Les violences? Gilles, un des Lorrains rencontrés place de la République, les juge «nécessaires». Il se demande ouvertement «comment l'on peut vivre à Paris». Un autre manifestant provincial nous demande la direction des Champs Elysées. «On est en France. Sans violences, rien ne bouge. Tant que le pouvoir n'a pas peur, il n'écoute pas» dit-il. Comment en finir? «Dissoudre l'Assemblée ou faire démissionner Macron, je ne vois que ces deux options poursuit un gaillard harnaché, avec casque de moto sur la tête. Il parle du stage qu'il doit bientôt commencer, mais se dit ce samedi soir «en mode castagne»». Poursuite des manifestations ou pas? «Bien sûr que l'on va continuer. On n'a plus rien à perdre. On est des milliers dans Paris à ne rien vouloir lâcher. Ils ne pourront pas nous maitriser»

Le calcul des forces de l'ordre françaises était de tenir et d'empêcher la constitution de grands groupes de manifestants. Mais sur le terrain, la «fièvre jaune» est à son pic: les images des lycéens arrêtés en fin de semaine dernière sont sans cesse citées comme exemples des abus de pouvoir répétés de l'exécutif. Un groupe de manifestants se réunit, après une journée de heurts, dans une rue adjacente à la gare Saint-Lazare. Les téléphones portables crépitent. Chacun fait circuler photos et commentaires sur les réseaux sociaux. «Il vont multiplier les bavures. C'est obligé. On les tient». Le concert des sirènes est presque ininterrompu, à quelques dizaines de mètres des grands magasins fermés et barricadés derrière les planches que des groupes de jeunes tentent d'arracher.

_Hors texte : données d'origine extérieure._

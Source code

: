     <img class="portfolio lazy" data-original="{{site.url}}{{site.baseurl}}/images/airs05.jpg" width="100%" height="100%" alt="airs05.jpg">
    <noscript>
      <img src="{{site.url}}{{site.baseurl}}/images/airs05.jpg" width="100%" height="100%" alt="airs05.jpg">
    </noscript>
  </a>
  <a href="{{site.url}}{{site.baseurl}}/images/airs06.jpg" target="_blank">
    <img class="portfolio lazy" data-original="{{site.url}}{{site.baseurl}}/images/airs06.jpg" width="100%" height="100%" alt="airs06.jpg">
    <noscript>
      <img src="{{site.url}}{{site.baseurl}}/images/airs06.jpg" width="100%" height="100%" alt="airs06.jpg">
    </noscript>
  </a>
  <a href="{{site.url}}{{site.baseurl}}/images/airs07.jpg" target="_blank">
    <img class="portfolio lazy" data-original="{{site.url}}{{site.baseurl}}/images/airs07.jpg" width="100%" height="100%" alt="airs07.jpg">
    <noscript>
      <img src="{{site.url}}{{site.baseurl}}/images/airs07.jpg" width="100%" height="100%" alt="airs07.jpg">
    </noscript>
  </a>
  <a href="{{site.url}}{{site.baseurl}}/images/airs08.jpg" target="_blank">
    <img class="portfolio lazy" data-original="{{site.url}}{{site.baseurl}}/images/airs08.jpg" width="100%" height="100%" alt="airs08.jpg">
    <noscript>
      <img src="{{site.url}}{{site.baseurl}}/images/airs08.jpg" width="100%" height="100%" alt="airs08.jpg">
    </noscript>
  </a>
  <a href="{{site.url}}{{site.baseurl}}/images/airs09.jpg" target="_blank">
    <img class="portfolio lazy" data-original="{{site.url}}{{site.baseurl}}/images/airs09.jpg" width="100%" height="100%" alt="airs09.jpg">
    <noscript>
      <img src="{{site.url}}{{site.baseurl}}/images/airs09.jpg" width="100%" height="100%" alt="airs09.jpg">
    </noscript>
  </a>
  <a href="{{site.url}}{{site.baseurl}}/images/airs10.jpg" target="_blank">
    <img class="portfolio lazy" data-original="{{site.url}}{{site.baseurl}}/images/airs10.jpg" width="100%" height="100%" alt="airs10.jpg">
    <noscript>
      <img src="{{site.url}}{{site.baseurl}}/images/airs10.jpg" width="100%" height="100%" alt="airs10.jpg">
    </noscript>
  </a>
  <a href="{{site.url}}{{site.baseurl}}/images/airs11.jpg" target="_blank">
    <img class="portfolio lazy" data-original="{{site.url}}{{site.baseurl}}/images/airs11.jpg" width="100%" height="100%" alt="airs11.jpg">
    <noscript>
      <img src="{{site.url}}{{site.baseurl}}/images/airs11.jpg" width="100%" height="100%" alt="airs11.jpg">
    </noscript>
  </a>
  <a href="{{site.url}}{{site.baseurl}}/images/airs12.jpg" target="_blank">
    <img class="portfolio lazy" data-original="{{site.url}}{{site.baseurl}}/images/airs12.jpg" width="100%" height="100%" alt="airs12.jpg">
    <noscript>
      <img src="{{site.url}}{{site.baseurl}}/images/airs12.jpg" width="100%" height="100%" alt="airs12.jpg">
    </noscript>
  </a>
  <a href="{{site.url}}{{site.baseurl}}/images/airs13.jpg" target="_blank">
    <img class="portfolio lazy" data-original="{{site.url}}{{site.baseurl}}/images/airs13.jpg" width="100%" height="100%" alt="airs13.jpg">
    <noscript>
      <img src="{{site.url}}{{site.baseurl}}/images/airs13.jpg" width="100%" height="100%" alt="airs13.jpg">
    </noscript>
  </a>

Si la nuit s'enflamme et qu'une partie de la capitale française est de nouveau blessée, le gouvernement pourra difficilement prétendre pouvoir maitriser l'incendie face à des activistes qui, entre eux, se disent désormais «insurgés». Le réveil de Paris endolori, dimanche matin, dira l'aggravation ou non de cette «révolution» que beaucoup de Gilets Jaunes réclament ouvertement.